Adhd Homework Struggles

Kids with neuro-developmental problems like learning disorders, ADHD, Asperger Syndrome, and processing disorders often struggle to complete their homework in an organized and timely fashion. Many parents complain that their child struggles with even the simplest homework tasks and that study time is a nightly battle that can take hours. As the school year begins to wind down and the weather gets warmer, exhausted kids who are looking forward to summer break may struggle even more to complete their homework without an argument or meltdown. Multiple factors may be contributing to your child's homework struggles. Find below some common roadblocks to homework success and tips that will help ease the daily battle:

Homework Roadblocks

Sensory overload and/or attention issues
If your child has ADHD or sensory processing disorder, it's no secret that normal sounds or movements like a knock at the front door or a sibling playing nearby can inhibit their ability to complete homework. Add in the fact that the child may already be experiencing sensory overload from a stressful day at school, and he or she is sure to run out of steam when it's time to study.

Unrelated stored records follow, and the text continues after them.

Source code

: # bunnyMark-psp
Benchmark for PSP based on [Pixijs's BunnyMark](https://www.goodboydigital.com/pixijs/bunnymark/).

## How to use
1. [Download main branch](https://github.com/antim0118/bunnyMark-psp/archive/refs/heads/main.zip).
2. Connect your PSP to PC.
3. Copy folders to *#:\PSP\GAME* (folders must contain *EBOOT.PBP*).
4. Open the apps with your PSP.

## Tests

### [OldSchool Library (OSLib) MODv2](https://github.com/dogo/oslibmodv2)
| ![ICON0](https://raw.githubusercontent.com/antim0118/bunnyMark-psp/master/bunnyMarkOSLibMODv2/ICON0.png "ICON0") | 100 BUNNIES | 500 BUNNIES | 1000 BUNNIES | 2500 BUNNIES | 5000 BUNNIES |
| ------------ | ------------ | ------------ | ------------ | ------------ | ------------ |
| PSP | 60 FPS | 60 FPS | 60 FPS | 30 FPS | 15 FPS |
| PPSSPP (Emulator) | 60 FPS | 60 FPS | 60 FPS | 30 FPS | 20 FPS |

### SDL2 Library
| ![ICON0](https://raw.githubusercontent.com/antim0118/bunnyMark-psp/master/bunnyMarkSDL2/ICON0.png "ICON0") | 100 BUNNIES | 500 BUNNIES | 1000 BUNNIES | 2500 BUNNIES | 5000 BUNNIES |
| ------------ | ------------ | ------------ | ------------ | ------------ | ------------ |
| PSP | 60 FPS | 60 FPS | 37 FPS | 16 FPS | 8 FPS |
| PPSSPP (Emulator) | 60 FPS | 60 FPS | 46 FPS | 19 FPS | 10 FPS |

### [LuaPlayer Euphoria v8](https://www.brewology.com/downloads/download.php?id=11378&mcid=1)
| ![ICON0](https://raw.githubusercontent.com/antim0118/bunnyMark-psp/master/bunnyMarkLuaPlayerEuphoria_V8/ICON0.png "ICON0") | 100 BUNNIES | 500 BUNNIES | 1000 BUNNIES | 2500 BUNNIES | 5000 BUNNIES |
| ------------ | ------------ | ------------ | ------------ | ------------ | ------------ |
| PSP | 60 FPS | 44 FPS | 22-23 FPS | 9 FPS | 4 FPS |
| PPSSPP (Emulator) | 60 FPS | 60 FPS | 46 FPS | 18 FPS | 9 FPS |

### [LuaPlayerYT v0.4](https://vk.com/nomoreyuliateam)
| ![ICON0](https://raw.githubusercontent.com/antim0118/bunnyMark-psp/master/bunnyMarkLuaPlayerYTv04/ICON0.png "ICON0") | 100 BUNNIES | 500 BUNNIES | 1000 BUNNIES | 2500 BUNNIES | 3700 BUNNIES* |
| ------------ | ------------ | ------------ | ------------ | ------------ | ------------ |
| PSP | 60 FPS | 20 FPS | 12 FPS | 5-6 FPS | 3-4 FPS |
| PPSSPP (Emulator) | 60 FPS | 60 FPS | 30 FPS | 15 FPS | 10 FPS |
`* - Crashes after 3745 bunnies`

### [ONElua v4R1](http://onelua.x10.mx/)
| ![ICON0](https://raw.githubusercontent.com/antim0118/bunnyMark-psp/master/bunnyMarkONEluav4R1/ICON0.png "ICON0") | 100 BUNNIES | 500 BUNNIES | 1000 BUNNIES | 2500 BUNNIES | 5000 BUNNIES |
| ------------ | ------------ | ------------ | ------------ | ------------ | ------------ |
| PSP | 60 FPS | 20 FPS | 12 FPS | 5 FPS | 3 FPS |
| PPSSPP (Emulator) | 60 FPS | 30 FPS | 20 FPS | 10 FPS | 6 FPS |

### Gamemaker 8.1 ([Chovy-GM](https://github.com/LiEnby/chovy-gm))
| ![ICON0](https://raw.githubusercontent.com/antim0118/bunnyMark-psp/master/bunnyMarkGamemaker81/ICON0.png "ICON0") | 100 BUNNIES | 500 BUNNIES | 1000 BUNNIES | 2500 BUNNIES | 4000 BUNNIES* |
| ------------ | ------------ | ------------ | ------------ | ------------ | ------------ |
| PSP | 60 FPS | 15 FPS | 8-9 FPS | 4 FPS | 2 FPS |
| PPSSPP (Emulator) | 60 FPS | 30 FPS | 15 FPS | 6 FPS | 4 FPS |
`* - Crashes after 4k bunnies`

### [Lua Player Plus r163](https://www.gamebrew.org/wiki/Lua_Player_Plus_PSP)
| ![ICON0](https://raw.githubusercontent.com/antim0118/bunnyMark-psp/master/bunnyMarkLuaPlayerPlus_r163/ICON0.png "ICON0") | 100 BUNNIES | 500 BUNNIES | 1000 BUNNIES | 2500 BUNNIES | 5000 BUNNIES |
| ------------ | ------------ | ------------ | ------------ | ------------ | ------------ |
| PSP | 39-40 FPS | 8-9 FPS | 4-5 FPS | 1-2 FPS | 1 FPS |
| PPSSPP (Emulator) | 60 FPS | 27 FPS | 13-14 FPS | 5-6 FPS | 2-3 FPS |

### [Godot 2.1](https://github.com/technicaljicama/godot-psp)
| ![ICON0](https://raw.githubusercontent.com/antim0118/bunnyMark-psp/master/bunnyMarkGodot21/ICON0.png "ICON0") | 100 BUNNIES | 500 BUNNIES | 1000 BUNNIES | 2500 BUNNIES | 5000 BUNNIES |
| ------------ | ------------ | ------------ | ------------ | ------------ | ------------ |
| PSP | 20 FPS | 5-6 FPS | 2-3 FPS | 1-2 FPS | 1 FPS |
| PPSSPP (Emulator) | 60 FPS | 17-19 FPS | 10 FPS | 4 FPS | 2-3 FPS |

Learning differences and preferences
Even if your child hasn't been diagnosed with a learning disability, he or she may have a processing disorder or learning preference that interferes with his or her ability to complete homework tasks with ease.

Poor Executive Function Skills
Executive function skills are a set of processes that allow people to remember pertinent details and then strategically plan, prioritize, organize, and complete related tasks. If your child has poor executive function skills, it can interfere with his or her ability to follow through.

Homework Solutions

Create an organizational structure. Make sure your child knows where to write his or her homework assignments each day, and create a process for remembering necessary items and returning homework to school. Consider keeping duplicate tools at home and at school to eliminate the frustration of forgotten items. For example, it may be necessary to keep a separate set of protractors, calculators, and other necessities at school and at home.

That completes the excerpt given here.